_Work order:_
From the data underneath, reproduce exactly the stretch that begins at the line with "therefore, these included the month and year." and ends after the line with "for all instances.".

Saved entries

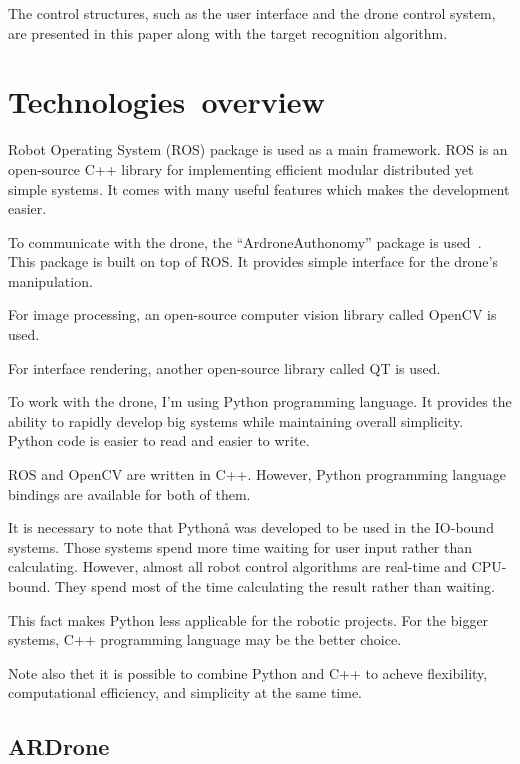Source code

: \documentclass[12pt]{article}
\begin{document}
    The control structures, such as the user interface and
    the drone control system, are presented in this paper along with the
    target recognition algorithm.


    \section{Technologies~overview}

    Robot Operating System (ROS) package is used as a main framework.
    ROS is an open-source C++ library for implementing efficient modular
    distributed yet simple systems. It comes with many useful
    features which makes the development easier.

    To communicate with the drone, the ``ArdroneAuthonomy''
    package is used~\cite{ArdroneAuthonomy}.
    This package is built on top of ROS. It provides simple interface for
    the drone's manipulation.

    For image processing, an open-source computer vision library called OpenCV is used.

    For interface rendering, another open-source library called QT is used.
    
    To work with the drone, I'm using Python programming language.
    It provides the ability to rapidly develop big systems while maintaining
    overall simplicity. Python code is easier to read and easier to write.

    ROS and OpenCV are written in C++. However, Python programming language
    bindings are available for both of them.

    It is necessary to note that Pythonå
    was developed to be used in the IO-bound systems.
    Those systems spend more time waiting for user input rather than calculating.
    However, almost all robot control algorithms are real-time and CPU-bound.
    They spend most of the time calculating the result rather than waiting.

    This fact makes Python less applicable for the robotic projects.
    For the bigger systems, C++ programming language may be the better choice.
    
    Note also thet it is possible to combine Python and C++ to acheve flexibility,
    computational efficiency, and simplicity at the same time.


    \subsection{ARDrone}
\end{document}
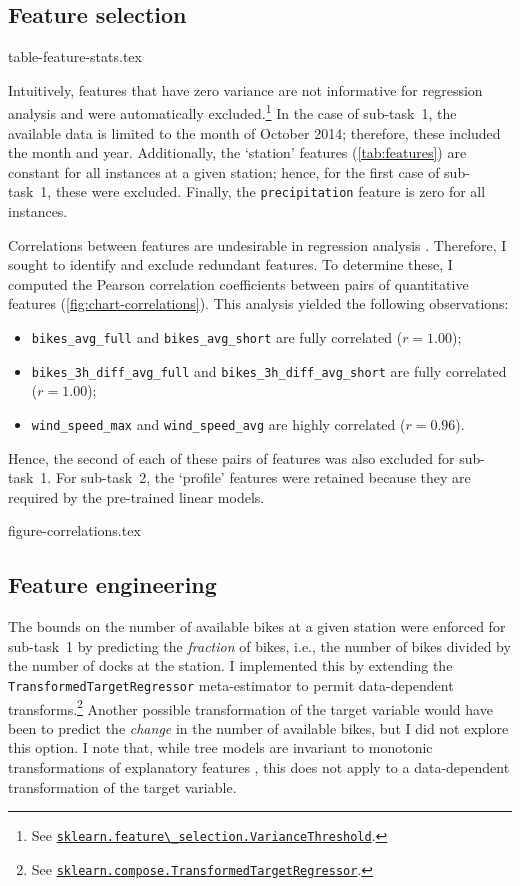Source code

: \documentclass[11pt]{extarticle}
\newcommand{\windspeedmax}{\texttt{wind\_speed\_max}}
\newcommand{\windspeedavg}{\texttt{wind\_speed\_avg}}
\newcommand{\bikesavgfull}{\texttt{bikes\_avg\_full}}
\newcommand{\bikesavgshort}{\texttt{bikes\_avg\_short}}
\newcommand{\bikeshdiffavgfull}{\texttt{bikes\_3h\_diff\_avg\_full}}
\newcommand{\bikeshdiffavgshort}{\texttt{bikes\_3h\_diff\_avg\_short}}
\newcommand{\sklearn}[2]{\href{https://scikit-learn.org/stable/modules/generated/sklearn.#1.#2.html}{\lstinline|sklearn.#1.#2|}}
\begin{document}
\subsection{Feature selection}
\label{sec:feature-selection}

{table-feature-stats.tex}

Intuitively, features that have zero variance are not informative for regression
analysis and were automatically excluded.\footnote{See
  \sklearn{feature\_selection}{VarianceThreshold}.
}
In the case of sub-task~1, the available data is limited to the month of October 2014;
therefore, these included the month and year.
Additionally, the `station' features (\cref{tab:features}) are constant for all
instances at a given station; hence, for the first case of sub-task~1, these were
excluded.
Finally, the \texttt{precipitation} feature is zero for all instances.

Correlations between features are undesirable in regression analysis
\parencite{Alin2010}.
Therefore, I sought to identify and exclude redundant features.
To determine these, I computed the Pearson correlation coefficients between pairs of
quantitative features (\cref{fig:chart-correlations}).
This analysis yielded the following observations:
\begin{itemize}
  \item \texttt{\bikesavgfull} and \texttt{\bikesavgshort} are fully correlated ($r = 1.00$);
  \item \texttt{\bikeshdiffavgfull} and \texttt{\bikeshdiffavgshort} are fully correlated ($r  = 1.00$);
  \item \texttt{\windspeedmax} and \texttt{\windspeedavg} are highly correlated ($r = 0.96$).
\end{itemize}
Hence, the second of each of these pairs of features was also excluded for sub-task~1.
For sub-task~2, the `profile' features were retained because they are required by the
pre-trained linear models.

{figure-correlations.tex}

\subsection{Feature engineering}
\label{sec:feature-engineering}

The bounds on the number of available bikes at a given station were enforced for
sub-task~1 by predicting the \emph{fraction} of bikes, i.e., the number of bikes
divided by the number of docks at the station.
I implemented this by extending the \texttt{TransformedTargetRegressor} meta-estimator
to permit data-dependent transforms.\footnote{See
  \sklearn{compose}{TransformedTargetRegressor}.
}
Another possible transformation of the target variable would have been to predict the
\emph{change} in the number of available bikes, but I did not explore this option.
I note that, while tree models are invariant to monotonic transformations of
explanatory features \parencite[e.g.,][3184]{Death2000}, this does not apply to a
data-dependent transformation of the target variable.
\end{document}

_Answer to this task:_
therefore, these included the month and year.
Additionally, the `station' features (\cref{tab:features}) are constant for all
instances at a given station; hence, for the first case of sub-task~1, these were
excluded.
Finally, the \texttt{precipitation} feature is zero for all instances.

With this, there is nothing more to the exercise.